Never yet hath earthly chemist
secret of creating gem-stars found;
Still the difficult tint mysterious
lies uncaught—for God takes half the round
Of the ages for creating
The small deathless light call'd diamond.

216

VI

Never yet hath earthborn message,
chemistry, or stroke of chisel faint,
Lit and glorified our nature,
made the gem without a flaw or taint:
All God's working, and His only,
makes that diamond divine—a saint.

VII

Never bright point but the gospel's
won all colours hidden in heart deeps,
Show'd in perfected reflection
all that nobly flashes, sweetly weeps.
—So they say the sea-tinct sapphire
somewhere in the blood-blush'd ruby sleeps.

VIII

Wherefore not at all I ask Thee
for the sharp-cut facets of bright wit—
Not for arrows of the archer
cunning that the inner circle hit—
Not for colour'd fountains rising
by fantastic lamps and glasses lit.

217

IX

If Thy Spirit's sword-hilt glitter
sometimes, as its blade divine I wheel,
Golden thought or gemlike fancy
is not God's own sharpness.
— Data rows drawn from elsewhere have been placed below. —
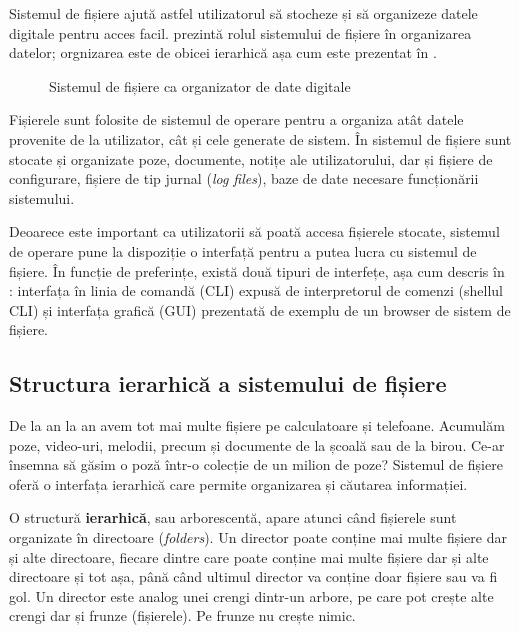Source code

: Sistemul de fișiere ajută astfel utilizatorul să stocheze și să organizeze datele digitale pentru acces facil.
 prezintă rolul sistemului de fișiere în organizarea datelor;
orgnizarea este de obicei ierarhică așa cum este prezentat în .

\begin{figure}[htbp]
  \centering
  \def\svgwidth{0.5\columnwidth}
  
  \caption{Sistemul de fișiere ca organizator de date digitale}
  \label{fig:fs:def-fs}
\end{figure}

Fișierele sunt folosite de sistemul de operare pentru a organiza atât datele provenite de la utilizator, cât și cele generate de sistem.
În sistemul de fișiere sunt stocate și organizate poze, documente, notițe ale utilizatorului, dar și fișiere de configurare, fișiere de tip jurnal (\textit{log files}), baze de date necesare funcționării sistemului.

Deoarece este important ca utilizatorii să poată accesa fișierele stocate, sistemul de operare pune la dispoziție o interfață pentru a putea lucra cu sistemul de fișiere.
În funcție de preferințe, există două tipuri de interfețe, așa cum descris în : interfața în linia de comandă (CLI) expusă de interpretorul de comenzi (shellul CLI) și interfața grafică (GUI) prezentată de exemplu de un browser de sistem de fișiere.

\subsection{Structura ierarhică a sistemului de fișiere}
\label{sec:fs:filesystem}

De la an la an avem tot mai multe fișiere pe calculatoare și telefoane.
Acumulăm poze, video-uri, melodii, precum și documente de la școală sau de la birou.
Ce-ar însemna să găsim o poză într-o colecție de un milion de poze? Sistemul de fișiere oferă o interfața ierarhică care permite organizarea și căutarea informației.

O structură \textbf{ierarhică}, sau arborescentă, apare atunci când fișierele sunt organizate în directoare (\textit{folders}).
Un director poate conține mai multe fișiere dar și alte directoare, fiecare dintre care poate conține mai multe fișiere dar și alte directoare și tot așa, până când ultimul director va conține doar fișiere sau va fi gol.
Un director este analog unei crengi dintr-un arbore, pe care pot crește alte crengi dar și frunze (fișierele).
Pe frunze nu crește nimic.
Soldier leal
Thinks not of the gold and jewell'd
hilt, but of the keenness of the steel.

X

Grant me, Lord, in all my studies,
through all volumes roaming where I list,
Whatsoever spacious distance
rise in ample grandeur through thought's mist,
Whatsoever land I find me,
that of right divine to claim for Christ.

XI

Do men dare to call Thy Scripture—
mystic forest, unillumined nook?
If it be so, O my spirit!
then let Christ arise on thee, and look!
With the long lane of His sunlight
shall be cut the forest of His Book.

218

XII

And at times give me the trembling
inevitable words that none forget.
Give the living golden moment
when a thousand eyes are lit and wet,
And some pathos makes the silence
palpitate, and grow more silent yet.

XIII

And a thousand hearts together
are as one love-fused and reconciled.
And a thousand passionate natures
harden'd by the world and sin-defiled,
Look upon me for a moment
with the soft eyes of a little child.

XIV

Give me words like the unveiling
lightning that the sky a moment rips—
Words that show the world eternal
over where this world's horizon dips—
Words of more than magic music,
with the name of Jesus on the lips.

219

XV

Give me words of Thine to utter
that shall open the lock'd heart like keys,—
Words that, like Thine own sweet teaching,
shall be medicínal for disease,—
Words like a revolving lanthorn
for the ships in darkness—give me these.

XVI

In the Sunday summer evening
two lights are there, in the church, unlike.
One the cool sweet dying sunshine;
one the gas-jets' fierce light-beaded spike.
With the first my speech be gifted—
light to touch and tremble, not to strike.

XVII

So for all these thousand spirits,
differing more than any faces do,
Christ through me may have some message
that shall be at once both old and new,
And my sinful human brethren
through my sinful lips learn something true.